En general, el consumo de diversas bebidas alcohólicas en un corto periodo de tiempo hace que este pase a nuestra sangre sin metabolizar, ya que al hígado no le da tiempo a procesar tan altas cantidades de alcohol, apareciendo los síntomas de embriaguez; en un medio como el aéreo, este proceso es aún más rápido, llegando a afectar las facultades cognitivas (euforia, agresividad, tristeza, aletargamiento, etc) en un periodo de tiempo muy corto. 

Con esto no queremos decir que en el avión no te puedas beber un vasito de vino o una cerveza o hasta un combinado, solo que, si lo haces, tengas en cuenta que te va a afectar más rápidamente de lo que estás acostumbrado, así que si quieres disfrutar de esa bebida y del vuelo en general, te recomendamos que siempre acompañes esta ingesta con una buena cantidad de agua para no deshidratarte, y que evites alimentos muy salados que te inciten a beber con mas ansiedad. 
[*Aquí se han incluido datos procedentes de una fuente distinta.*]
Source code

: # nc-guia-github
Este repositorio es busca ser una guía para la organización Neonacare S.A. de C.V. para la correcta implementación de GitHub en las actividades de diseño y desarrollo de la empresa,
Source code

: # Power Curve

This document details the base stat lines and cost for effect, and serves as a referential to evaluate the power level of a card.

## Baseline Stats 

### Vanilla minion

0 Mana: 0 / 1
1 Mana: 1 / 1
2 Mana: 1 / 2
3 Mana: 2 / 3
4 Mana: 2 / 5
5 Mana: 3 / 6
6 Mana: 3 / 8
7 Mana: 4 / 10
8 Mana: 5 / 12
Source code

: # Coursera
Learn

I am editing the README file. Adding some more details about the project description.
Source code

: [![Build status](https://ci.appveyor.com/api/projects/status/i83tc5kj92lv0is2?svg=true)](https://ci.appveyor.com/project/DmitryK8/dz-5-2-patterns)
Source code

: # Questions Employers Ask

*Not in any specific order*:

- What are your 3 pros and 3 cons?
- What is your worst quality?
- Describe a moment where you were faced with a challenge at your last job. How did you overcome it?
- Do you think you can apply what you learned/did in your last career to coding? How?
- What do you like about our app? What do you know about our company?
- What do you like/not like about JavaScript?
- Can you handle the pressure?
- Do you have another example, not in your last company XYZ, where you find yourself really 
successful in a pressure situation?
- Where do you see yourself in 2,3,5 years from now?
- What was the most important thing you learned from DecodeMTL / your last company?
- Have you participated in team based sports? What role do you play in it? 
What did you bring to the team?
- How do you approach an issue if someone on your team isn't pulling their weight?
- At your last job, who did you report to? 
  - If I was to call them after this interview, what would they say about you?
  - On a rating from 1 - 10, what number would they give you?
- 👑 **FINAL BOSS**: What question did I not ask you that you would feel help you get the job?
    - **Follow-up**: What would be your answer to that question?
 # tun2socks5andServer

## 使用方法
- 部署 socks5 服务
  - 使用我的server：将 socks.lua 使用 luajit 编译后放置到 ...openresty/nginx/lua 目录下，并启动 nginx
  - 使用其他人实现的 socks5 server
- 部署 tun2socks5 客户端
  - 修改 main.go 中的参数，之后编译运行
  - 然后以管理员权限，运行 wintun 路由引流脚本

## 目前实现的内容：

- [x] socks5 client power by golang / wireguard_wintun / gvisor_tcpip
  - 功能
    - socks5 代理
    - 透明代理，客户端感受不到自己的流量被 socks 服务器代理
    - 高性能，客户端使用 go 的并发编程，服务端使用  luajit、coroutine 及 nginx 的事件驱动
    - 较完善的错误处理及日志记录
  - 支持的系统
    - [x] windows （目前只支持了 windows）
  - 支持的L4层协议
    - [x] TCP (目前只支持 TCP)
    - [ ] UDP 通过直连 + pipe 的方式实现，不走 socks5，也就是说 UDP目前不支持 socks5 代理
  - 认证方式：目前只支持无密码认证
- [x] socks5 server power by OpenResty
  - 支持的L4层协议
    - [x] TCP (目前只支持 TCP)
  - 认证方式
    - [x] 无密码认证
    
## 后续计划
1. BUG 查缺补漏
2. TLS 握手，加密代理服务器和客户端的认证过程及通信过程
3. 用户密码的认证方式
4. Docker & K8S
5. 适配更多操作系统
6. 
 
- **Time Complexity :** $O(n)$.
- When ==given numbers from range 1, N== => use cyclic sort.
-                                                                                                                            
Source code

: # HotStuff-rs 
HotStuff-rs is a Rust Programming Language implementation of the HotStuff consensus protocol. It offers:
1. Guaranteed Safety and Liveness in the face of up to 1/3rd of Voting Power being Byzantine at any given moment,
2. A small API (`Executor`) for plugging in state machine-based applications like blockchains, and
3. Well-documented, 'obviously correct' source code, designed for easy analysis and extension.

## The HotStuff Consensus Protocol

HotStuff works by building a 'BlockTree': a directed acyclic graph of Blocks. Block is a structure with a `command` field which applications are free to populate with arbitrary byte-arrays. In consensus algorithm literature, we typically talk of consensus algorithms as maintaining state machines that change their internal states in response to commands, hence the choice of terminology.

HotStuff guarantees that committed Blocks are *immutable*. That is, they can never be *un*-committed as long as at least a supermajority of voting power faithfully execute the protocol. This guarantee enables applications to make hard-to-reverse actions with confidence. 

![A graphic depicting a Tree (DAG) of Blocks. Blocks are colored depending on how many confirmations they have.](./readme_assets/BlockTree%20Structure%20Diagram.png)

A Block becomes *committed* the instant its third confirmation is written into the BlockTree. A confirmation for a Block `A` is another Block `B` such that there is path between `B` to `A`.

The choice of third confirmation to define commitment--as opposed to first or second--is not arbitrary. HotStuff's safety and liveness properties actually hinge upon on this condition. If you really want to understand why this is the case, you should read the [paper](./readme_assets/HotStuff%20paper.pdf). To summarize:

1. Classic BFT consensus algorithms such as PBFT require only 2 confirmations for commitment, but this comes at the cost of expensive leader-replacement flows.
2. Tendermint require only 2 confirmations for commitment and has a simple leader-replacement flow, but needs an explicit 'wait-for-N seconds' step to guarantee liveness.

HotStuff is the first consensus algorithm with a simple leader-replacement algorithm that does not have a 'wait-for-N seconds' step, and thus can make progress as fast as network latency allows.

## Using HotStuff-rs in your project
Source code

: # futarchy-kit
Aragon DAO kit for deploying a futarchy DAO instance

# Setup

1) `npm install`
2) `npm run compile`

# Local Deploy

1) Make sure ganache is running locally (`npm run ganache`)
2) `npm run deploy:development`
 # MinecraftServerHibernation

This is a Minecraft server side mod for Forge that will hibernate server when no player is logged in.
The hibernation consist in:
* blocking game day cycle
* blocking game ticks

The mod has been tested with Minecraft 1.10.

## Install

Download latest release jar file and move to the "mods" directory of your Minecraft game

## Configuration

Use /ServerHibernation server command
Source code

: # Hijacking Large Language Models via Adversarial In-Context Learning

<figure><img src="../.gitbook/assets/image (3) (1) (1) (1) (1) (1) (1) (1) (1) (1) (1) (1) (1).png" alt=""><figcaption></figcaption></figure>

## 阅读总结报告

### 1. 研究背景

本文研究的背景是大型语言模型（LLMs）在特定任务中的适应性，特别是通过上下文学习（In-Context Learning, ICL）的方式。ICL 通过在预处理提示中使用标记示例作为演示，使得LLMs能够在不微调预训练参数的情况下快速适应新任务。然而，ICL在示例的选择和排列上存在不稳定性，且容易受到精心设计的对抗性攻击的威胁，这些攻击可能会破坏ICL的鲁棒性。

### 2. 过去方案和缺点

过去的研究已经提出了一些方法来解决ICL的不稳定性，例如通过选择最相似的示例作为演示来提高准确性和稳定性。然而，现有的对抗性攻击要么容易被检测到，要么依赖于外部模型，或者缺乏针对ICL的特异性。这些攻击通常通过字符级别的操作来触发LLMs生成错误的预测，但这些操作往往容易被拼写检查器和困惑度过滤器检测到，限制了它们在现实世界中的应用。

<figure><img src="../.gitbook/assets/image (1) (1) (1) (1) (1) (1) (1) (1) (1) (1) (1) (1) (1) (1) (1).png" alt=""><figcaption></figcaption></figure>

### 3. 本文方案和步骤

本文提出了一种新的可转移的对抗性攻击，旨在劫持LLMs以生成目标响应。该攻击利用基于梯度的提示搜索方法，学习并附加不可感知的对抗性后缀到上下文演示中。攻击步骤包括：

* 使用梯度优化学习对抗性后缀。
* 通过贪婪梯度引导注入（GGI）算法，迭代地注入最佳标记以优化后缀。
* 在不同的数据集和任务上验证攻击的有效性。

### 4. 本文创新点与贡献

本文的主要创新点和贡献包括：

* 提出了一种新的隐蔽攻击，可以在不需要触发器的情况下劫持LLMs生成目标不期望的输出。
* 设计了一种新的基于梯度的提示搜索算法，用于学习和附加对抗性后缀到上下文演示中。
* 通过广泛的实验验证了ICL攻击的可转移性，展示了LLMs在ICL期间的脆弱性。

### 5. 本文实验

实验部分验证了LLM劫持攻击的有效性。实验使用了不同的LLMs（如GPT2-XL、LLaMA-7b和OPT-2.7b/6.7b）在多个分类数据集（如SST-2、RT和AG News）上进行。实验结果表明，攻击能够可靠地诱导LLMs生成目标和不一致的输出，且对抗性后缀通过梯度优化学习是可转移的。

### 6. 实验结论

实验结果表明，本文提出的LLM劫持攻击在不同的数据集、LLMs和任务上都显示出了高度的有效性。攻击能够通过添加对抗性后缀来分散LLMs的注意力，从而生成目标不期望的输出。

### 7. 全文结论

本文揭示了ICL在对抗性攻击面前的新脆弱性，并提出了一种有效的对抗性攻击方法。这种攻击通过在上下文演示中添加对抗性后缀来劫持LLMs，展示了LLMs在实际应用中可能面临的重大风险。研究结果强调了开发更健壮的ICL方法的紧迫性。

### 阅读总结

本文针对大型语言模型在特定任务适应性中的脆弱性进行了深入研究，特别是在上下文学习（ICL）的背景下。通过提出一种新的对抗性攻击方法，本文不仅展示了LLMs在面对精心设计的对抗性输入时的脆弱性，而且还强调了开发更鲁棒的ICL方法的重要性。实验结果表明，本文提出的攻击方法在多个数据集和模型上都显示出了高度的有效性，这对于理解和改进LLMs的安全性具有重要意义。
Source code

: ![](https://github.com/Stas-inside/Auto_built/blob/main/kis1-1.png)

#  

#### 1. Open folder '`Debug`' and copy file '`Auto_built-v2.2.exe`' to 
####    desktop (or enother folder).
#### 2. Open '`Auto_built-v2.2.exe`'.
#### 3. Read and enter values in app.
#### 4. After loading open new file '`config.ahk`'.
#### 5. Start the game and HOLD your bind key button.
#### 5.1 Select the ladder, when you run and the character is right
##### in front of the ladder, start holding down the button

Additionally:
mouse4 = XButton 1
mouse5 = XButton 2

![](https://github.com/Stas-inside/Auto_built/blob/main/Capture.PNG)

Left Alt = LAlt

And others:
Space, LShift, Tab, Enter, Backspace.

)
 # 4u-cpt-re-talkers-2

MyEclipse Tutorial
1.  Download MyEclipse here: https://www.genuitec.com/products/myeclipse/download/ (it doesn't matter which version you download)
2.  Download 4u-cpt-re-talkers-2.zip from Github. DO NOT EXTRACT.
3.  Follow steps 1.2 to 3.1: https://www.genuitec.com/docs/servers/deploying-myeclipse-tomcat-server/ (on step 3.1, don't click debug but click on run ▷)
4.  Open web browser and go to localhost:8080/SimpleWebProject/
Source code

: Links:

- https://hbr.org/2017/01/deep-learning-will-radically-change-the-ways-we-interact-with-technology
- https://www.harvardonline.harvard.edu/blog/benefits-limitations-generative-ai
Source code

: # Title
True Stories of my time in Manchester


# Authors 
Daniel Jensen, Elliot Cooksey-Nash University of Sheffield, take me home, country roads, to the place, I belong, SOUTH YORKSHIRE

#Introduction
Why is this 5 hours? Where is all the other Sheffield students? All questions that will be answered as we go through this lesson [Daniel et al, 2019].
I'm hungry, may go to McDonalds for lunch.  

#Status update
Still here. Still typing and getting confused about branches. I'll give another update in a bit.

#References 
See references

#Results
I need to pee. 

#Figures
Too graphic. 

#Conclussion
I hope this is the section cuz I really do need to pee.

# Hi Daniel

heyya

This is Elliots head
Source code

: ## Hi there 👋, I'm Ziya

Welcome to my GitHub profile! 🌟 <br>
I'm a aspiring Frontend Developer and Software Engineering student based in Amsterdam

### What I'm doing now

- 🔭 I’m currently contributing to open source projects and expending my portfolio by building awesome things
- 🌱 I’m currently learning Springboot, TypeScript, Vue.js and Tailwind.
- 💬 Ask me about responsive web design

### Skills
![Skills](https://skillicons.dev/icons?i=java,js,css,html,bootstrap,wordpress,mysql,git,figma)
Nos gustaría recordarte además que el alcohol, lejos de ayudarte con el tan temido jet-lag, te hará llegar más cansado a destino, ya que el sueño que induce no es ni profundo, ni relajante ni reparador; es muy probable que llegues aletargado y no puedas disfrutar de las primeras horas de tu viaje como las habías planeado.

Disfrutar del vuelo y sobre todo del destino que te espera al llegar es lo más importante, ¡esperamos ayudarte con estos pequeños consejos!